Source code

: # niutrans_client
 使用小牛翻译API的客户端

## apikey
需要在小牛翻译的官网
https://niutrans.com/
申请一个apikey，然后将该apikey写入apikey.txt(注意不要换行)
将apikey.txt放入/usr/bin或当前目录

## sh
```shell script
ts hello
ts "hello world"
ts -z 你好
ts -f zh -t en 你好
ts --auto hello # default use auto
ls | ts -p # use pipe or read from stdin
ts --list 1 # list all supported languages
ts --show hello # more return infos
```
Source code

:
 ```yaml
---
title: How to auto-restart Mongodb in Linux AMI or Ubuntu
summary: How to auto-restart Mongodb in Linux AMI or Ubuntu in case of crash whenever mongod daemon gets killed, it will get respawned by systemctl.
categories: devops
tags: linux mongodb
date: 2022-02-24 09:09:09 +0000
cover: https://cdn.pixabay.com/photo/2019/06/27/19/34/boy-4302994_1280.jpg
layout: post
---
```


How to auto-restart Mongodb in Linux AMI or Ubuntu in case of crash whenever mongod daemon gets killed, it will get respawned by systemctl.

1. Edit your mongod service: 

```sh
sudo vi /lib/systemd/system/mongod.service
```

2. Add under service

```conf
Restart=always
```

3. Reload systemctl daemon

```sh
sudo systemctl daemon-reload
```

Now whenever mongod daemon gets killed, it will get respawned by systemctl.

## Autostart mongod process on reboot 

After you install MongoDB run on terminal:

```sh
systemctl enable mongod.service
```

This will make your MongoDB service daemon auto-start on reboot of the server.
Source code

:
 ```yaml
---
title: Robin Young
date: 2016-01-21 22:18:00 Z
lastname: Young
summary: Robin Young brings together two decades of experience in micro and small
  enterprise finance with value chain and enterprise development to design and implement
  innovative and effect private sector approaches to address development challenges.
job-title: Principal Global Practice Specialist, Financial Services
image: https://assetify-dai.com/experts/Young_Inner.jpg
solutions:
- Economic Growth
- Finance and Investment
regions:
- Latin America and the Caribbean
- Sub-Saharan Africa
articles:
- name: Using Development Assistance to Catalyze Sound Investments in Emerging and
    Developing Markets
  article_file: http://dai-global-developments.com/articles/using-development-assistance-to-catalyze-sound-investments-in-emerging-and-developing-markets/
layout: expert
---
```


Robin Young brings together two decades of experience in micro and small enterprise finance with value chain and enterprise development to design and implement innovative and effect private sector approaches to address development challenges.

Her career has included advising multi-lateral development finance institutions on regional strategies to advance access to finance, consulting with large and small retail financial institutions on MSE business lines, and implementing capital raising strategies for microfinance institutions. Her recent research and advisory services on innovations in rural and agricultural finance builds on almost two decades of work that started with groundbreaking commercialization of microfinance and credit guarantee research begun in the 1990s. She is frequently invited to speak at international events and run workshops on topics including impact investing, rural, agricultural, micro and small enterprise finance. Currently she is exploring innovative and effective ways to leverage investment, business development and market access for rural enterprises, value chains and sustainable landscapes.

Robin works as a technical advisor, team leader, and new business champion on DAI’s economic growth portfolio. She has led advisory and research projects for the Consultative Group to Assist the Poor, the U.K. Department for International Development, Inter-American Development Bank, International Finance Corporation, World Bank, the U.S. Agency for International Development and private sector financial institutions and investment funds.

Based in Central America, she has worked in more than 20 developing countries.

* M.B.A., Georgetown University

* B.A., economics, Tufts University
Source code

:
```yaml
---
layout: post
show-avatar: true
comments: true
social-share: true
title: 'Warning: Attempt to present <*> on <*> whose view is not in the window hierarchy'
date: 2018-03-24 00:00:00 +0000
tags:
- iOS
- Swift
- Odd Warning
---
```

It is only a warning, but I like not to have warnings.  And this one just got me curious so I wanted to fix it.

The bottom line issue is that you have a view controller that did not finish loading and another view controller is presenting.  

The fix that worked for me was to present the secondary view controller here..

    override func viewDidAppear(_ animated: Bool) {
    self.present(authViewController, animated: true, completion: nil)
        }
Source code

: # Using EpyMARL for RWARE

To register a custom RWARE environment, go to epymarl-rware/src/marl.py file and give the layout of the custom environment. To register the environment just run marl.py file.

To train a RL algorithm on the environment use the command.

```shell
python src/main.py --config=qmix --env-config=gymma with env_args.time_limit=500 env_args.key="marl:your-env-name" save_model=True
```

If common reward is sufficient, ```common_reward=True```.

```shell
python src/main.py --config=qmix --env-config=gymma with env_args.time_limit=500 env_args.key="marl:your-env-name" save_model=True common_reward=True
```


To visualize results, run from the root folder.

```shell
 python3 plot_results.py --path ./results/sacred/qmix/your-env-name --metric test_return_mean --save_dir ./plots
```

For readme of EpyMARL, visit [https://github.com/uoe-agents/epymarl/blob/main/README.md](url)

HOW TO COMPLETE THIS TASK ▸
Copy out all of the material, word for word.

YOUR SOLUTION ▸
Source code

: # niutrans_client
 使用小牛翻译API的客户端

## apikey
需要在小牛翻译的官网
https://niutrans.com/
申请一个apikey，然后将该apikey写入apikey.txt(注意不要换行)
将apikey.txt放入/usr/bin或当前目录

## sh
```shell script
ts hello
ts "hello world"
ts -z 你好
ts -f zh -t en 你好
ts --auto hello # default use auto
ls | ts -p # use pipe or read from stdin
ts --list 1 # list all supported languages
ts --show hello # more return infos
```
Source code

:
 ```yaml
---
title: How to auto-restart Mongodb in Linux AMI or Ubuntu
summary: How to auto-restart Mongodb in Linux AMI or Ubuntu in case of crash whenever mongod daemon gets killed, it will get respawned by systemctl.
categories: devops
tags: linux mongodb
date: 2022-02-24 09:09:09 +0000
cover: https://cdn.pixabay.com/photo/2019/06/27/19/34/boy-4302994_1280.jpg
layout: post
---
```


How to auto-restart Mongodb in Linux AMI or Ubuntu in case of crash whenever mongod daemon gets killed, it will get respawned by systemctl.

1. Edit your mongod service: 

```sh
sudo vi /lib/systemd/system/mongod.service
```

2. Add under service

```conf
Restart=always
```

3. Reload systemctl daemon

```sh
sudo systemctl daemon-reload
```

Now whenever mongod daemon gets killed, it will get respawned by systemctl.

## Autostart mongod process on reboot 

After you install MongoDB run on terminal:

```sh
systemctl enable mongod.service
```

This will make your MongoDB service daemon auto-start on reboot of the server.
Source code

:
 ```yaml
---
title: Robin Young
date: 2016-01-21 22:18:00 Z
lastname: Young
summary: Robin Young brings together two decades of experience in micro and small
  enterprise finance with value chain and enterprise development to design and implement
  innovative and effect private sector approaches to address development challenges.
job-title: Principal Global Practice Specialist, Financial Services
image: https://assetify-dai.com/experts/Young_Inner.jpg
solutions:
- Economic Growth
- Finance and Investment
regions:
- Latin America and the Caribbean
- Sub-Saharan Africa
articles:
- name: Using Development Assistance to Catalyze Sound Investments in Emerging and
    Developing Markets
  article_file: http://dai-global-developments.com/articles/using-development-assistance-to-catalyze-sound-investments-in-emerging-and-developing-markets/
layout: expert
---
```


Robin Young brings together two decades of experience in micro and small enterprise finance with value chain and enterprise development to design and implement innovative and effect private sector approaches to address development challenges.

Her career has included advising multi-lateral development finance institutions on regional strategies to advance access to finance, consulting with large and small retail financial institutions on MSE business lines, and implementing capital raising strategies for microfinance institutions. Her recent research and advisory services on innovations in rural and agricultural finance builds on almost two decades of work that started with groundbreaking commercialization of microfinance and credit guarantee research begun in the 1990s. She is frequently invited to speak at international events and run workshops on topics including impact investing, rural, agricultural, micro and small enterprise finance. Currently she is exploring innovative and effective ways to leverage investment, business development and market access for rural enterprises, value chains and sustainable landscapes.

Robin works as a technical advisor, team leader, and new business champion on DAI’s economic growth portfolio. She has led advisory and research projects for the Consultative Group to Assist the Poor, the U.K. Department for International Development, Inter-American Development Bank, International Finance Corporation, World Bank, the U.S. Agency for International Development and private sector financial institutions and investment funds.

Based in Central America, she has worked in more than 20 developing countries.

* M.B.A., Georgetown University

* B.A., economics, Tufts University
Source code

:
```yaml
---
layout: post
show-avatar: true
comments: true
social-share: true
title: 'Warning: Attempt to present <*> on <*> whose view is not in the window hierarchy'
date: 2018-03-24 00:00:00 +0000
tags:
- iOS
- Swift
- Odd Warning
---
```

It is only a warning, but I like not to have warnings.  And this one just got me curious so I wanted to fix it.

The bottom line issue is that you have a view controller that did not finish loading and another view controller is presenting.  

The fix that worked for me was to present the secondary view controller here..

    override func viewDidAppear(_ animated: Bool) {
    self.present(authViewController, animated: true, completion: nil)
        }
Source code

: # Using EpyMARL for RWARE

To register a custom RWARE environment, go to epymarl-rware/src/marl.py file and give the layout of the custom environment. To register the environment just run marl.py file.

To train a RL algorithm on the environment use the command.

```shell
python src/main.py --config=qmix --env-config=gymma with env_args.time_limit=500 env_args.key="marl:your-env-name" save_model=True
```

If common reward is sufficient, ```common_reward=True```.

```shell
python src/main.py --config=qmix --env-config=gymma with env_args.time_limit=500 env_args.key="marl:your-env-name" save_model=True common_reward=True
```


To visualize results, run from the root folder.

```shell
 python3 plot_results.py --path ./results/sacred/qmix/your-env-name --metric test_return_mean --save_dir ./plots
```

For readme of EpyMARL, visit [https://github.com/uoe-agents/epymarl/blob/main/README.md](url)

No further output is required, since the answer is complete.